Worth seeing: for the two central performances that take a difficult teacher-pupil relationship and mould it into more of a father-son dynamic, in an otherwise empty school, over the Christmas holidays
Director:Alexander Payne
Featuring:Paul Giamatti, Andrew Garman, Brady Hepner, Carrie Preston, Da'Vine Joy Randolph, Darby Lee-Stack, Dominic Sessa, Gillian Vigman, Ian Dolley, Jim Kaplan, Juanita Pearl, Michael Provost, Naheem Garcia, Stephen Thorne, Tate Donovan
Length:133 minutes
Certificate:15
Country:US
Released:19th January 2024

WHAT’S IT ABOUT?

Paul Hunham (Paul Giamatti) is a cranky, middle-aged classics teacher at a private boarding school, hated as much by his pupils as he is by the head, who forces him to stay on the premises over the Christmas holidays to look after a handful of teenagers who, for one reason or another, have no-where else to go.

The only other people on site are the head of the kitchen, Mary (Da’Vine Joy Randolph) and the caretaker Danny (Naheem Garcia).

When most of the holdovers manage to get onto a last-minute trip, Angus Tully (Dominic Sessa) finds himself alone with the three staff members for the holidays.

As they’re forced to spend time with each other, frustrations soften, secrets emerge and the disparate group starts to bond.

But their experiences over a few days, one Christmas, will have an impact on the rest of their lives.

WHAT’S IT LIKE?

This is a delightful, feel-good Christmas film, coming out – because of the peculiarities of the film awards season – a month too late.

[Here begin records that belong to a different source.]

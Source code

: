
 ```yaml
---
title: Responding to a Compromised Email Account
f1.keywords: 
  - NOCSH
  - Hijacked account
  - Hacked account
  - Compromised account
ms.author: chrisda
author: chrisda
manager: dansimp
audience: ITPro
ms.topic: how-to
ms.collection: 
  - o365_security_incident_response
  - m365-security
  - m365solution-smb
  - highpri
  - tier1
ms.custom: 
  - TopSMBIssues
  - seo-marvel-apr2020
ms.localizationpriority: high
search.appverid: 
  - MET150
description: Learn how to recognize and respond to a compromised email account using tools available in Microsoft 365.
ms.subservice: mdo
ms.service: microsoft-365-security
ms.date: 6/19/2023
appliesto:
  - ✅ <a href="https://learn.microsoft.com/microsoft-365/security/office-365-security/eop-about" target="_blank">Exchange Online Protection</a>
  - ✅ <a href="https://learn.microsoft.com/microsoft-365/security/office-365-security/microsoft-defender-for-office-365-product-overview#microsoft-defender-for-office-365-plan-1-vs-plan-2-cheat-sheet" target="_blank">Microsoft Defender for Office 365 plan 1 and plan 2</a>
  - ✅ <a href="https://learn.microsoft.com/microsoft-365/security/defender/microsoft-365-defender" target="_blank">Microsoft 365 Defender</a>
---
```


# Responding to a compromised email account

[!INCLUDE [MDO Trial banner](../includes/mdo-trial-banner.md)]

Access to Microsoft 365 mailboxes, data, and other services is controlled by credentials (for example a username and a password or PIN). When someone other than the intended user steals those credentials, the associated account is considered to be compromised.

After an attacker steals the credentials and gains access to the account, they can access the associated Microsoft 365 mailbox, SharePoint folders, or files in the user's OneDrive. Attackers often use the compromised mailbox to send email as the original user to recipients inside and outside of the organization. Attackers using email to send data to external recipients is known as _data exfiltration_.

But it’s none the less enjoyable – it just means that families won’t be popping to the cinema to see it together in the same numbers.

Fitting right into Alexander Payne’s oeuvre, The Holdovers has the dejected odd-couple and road-trip of Sideways and the cross-generational journey of self-discovery of Nebraska, as their past experiences shape their present and build their future.

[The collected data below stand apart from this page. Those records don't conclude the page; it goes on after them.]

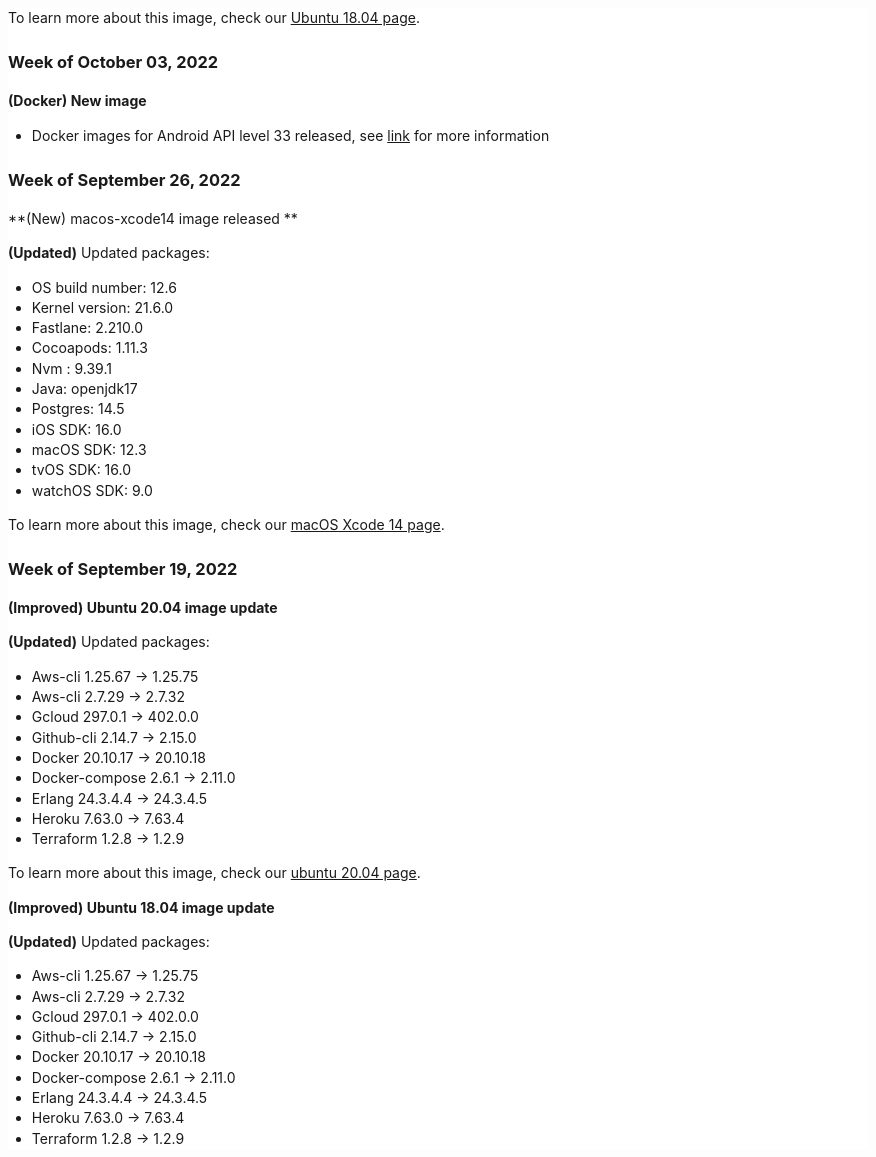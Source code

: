To learn more about this image, check our [Ubuntu 18.04 page](https://docs.semaphoreci.com/ci-cd-environment/ubuntu-18.04-image/).

### Week of October 03, 2022

**(Docker) New image**

- Docker images for Android API level 33 released, see [link](https://github.com/semaphoreci/docker-images/blob/master/CHANGELOG_10-2022#L281) for more information

### Week of September 26, 2022

**(New) macos-xcode14 image released **

**(Updated)** Updated packages:

- OS build number: 12.6
- Kernel version: 21.6.0
- Fastlane: 2.210.0
- Cocoapods: 1.11.3
- Nvm : 9.39.1 
- Java: openjdk17
- Postgres: 14.5
- iOS SDK: 16.0
- macOS SDK: 12.3
- tvOS SDK: 16.0
- watchOS SDK: 9.0

To learn more about this image, check our [macOS Xcode 14 page](https://docs.semaphoreci.com/ci-cd-environment/macos-xcode-14-image/).

### Week of September 19, 2022

**(Improved) Ubuntu 20.04 image update**

**(Updated)** Updated packages:

- Aws-cli 1.25.67 -> 1.25.75
- Aws-cli 2.7.29 -> 2.7.32
- Gcloud 297.0.1 -> 402.0.0
- Github-cli 2.14.7 -> 2.15.0
- Docker 20.10.17 -> 20.10.18
- Docker-compose 2.6.1 -> 2.11.0
- Erlang 24.3.4.4 -> 24.3.4.5
- Heroku 7.63.0 -> 7.63.4
- Terraform 1.2.8 -> 1.2.9

To learn more about this image, check our [ubuntu 20.04 page](https://docs.semaphoreci.com/ci-cd-environment/ubuntu-20.04-image/).

**(Improved) Ubuntu 18.04 image update**

**(Updated)** Updated packages:

- Aws-cli 1.25.67 -> 1.25.75
- Aws-cli 2.7.29 -> 2.7.32
- Gcloud 297.0.1 -> 402.0.0
- Github-cli 2.14.7 -> 2.15.0
- Docker 20.10.17 -> 20.10.18
- Docker-compose 2.6.1 -> 2.11.0
- Erlang 24.3.4.4 -> 24.3.4.5
- Heroku 7.63.0 -> 7.63.4
- Terraform 1.2.8 -> 1.2.9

Paul Giamatti’s cantankerous classics teacher – whose cold, hard exterior hides a warm, soft centre – knows he’s the dissatisfied dreamer that his disenfranchised young charge might one-day become – but initially, at least, he feels no pastoral drive to help him. But as secrets emerge, the teacher-pupil relationship develops into one that more resembles a father and son – something that Angus turns out to need more than he initially lets on.

Typical Alexander Payne, it’s thoughtful, warm and witty, with a script as sharp as its performances and characters as nuanced and complex as they are empathetic.

As the narrative chugs gently towards its predictable denouement, there are few surprises, but the journey is deftly handled and entertaining, nonetheless.

The Holdovers isn’t quite up there with Sideways or Nebraska, but it almost feels like it’s been warming the cockles of audiences since 1970s, when it’s set, and it’ll certainly find its place in the future Christmas schedules – after seeing through an Awards Season that’s shaping up as a fight between the Oppenheimer juggernaut and this intimate chamber piece.